▶ [Assignment]: Produce word for word the lines of the data below running from the one that has "- **Decision**: Move" to the one that has "- [ ] No data", inclusive, and no others.

[Data extracted from a collection]
------------------------

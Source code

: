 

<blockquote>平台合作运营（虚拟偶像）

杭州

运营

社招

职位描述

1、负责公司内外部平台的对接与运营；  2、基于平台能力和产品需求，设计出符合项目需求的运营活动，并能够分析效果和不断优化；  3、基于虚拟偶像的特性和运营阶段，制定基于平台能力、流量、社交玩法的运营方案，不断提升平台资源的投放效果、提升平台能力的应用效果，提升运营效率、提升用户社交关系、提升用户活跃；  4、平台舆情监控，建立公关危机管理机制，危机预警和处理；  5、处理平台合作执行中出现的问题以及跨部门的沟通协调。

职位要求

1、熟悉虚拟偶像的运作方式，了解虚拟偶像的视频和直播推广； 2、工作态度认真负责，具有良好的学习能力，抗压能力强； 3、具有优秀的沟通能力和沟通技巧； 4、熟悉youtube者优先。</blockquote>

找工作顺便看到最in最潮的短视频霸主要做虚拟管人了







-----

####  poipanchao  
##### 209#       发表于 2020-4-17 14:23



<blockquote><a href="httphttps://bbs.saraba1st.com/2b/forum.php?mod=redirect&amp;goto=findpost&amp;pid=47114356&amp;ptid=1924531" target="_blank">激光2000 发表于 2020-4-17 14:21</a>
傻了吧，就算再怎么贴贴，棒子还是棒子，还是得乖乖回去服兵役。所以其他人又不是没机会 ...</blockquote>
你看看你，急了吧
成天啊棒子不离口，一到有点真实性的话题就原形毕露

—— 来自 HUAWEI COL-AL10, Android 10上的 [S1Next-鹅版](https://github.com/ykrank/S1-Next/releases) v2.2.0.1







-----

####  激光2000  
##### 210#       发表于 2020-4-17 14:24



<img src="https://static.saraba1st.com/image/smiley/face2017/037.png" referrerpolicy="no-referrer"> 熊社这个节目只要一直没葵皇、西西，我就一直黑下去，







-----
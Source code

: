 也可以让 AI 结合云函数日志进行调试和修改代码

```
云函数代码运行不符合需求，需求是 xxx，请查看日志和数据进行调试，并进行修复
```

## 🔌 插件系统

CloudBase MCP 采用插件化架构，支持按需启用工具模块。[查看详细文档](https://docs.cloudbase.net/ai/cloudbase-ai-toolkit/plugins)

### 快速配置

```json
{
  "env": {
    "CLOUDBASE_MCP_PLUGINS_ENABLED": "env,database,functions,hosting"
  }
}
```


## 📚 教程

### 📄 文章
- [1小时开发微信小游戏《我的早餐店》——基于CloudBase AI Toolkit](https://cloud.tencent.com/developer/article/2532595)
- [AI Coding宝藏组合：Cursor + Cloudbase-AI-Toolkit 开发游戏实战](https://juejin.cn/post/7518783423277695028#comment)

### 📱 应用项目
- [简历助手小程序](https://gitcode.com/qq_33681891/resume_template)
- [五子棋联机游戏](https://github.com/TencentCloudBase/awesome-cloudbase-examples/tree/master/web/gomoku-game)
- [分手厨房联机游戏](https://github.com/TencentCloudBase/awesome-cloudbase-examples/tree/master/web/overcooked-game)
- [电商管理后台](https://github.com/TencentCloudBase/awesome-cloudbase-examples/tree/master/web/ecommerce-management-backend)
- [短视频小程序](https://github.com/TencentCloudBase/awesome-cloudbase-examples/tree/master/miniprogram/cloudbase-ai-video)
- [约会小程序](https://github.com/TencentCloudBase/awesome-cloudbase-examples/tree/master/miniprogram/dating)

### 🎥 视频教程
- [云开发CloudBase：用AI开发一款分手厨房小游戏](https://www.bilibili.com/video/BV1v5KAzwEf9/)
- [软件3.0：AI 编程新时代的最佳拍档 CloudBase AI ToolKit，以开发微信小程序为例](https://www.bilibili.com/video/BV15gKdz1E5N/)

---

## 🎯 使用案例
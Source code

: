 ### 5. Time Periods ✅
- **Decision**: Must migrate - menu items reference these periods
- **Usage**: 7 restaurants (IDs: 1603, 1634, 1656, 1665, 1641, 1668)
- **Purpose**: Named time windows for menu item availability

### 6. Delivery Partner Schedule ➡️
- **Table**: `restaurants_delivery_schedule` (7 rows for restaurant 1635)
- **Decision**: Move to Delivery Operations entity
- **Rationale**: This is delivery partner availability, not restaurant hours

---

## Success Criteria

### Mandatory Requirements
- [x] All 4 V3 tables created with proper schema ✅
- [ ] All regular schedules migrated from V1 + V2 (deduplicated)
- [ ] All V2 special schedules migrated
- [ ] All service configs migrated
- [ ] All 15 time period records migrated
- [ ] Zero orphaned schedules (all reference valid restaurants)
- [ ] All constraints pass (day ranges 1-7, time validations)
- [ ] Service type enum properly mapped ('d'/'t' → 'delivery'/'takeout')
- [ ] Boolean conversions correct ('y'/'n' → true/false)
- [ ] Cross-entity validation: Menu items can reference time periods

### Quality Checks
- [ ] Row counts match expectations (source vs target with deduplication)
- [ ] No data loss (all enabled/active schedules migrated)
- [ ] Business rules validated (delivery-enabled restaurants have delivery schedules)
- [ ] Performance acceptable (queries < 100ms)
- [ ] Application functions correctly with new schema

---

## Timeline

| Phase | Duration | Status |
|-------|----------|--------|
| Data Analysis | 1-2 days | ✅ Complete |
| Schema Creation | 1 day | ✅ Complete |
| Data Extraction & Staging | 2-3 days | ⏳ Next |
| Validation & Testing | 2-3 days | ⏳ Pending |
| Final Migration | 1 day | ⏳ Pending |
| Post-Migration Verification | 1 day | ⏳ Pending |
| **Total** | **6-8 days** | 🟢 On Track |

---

------------------------

▶ [Exercise response]:
- **Decision**: Move to Delivery Operations entity
- **Rationale**: This is delivery partner availability, not restaurant hours

---

## Success Criteria

### Mandatory Requirements
- [x] All 4 V3 tables created with proper schema ✅
- [ ] All regular schedules migrated from V1 + V2 (deduplicated)
- [ ] All V2 special schedules migrated
- [ ] All service configs migrated
- [ ] All 15 time period records migrated
- [ ] Zero orphaned schedules (all reference valid restaurants)
- [ ] All constraints pass (day ranges 1-7, time validations)
- [ ] Service type enum properly mapped ('d'/'t' → 'delivery'/'takeout')
- [ ] Boolean conversions correct ('y'/'n' → true/false)
- [ ] Cross-entity validation: Menu items can reference time periods

### Quality Checks
- [ ] Row counts match expectations (source vs target with deduplication)
- [ ] No data loss (all enabled/active schedules migrated)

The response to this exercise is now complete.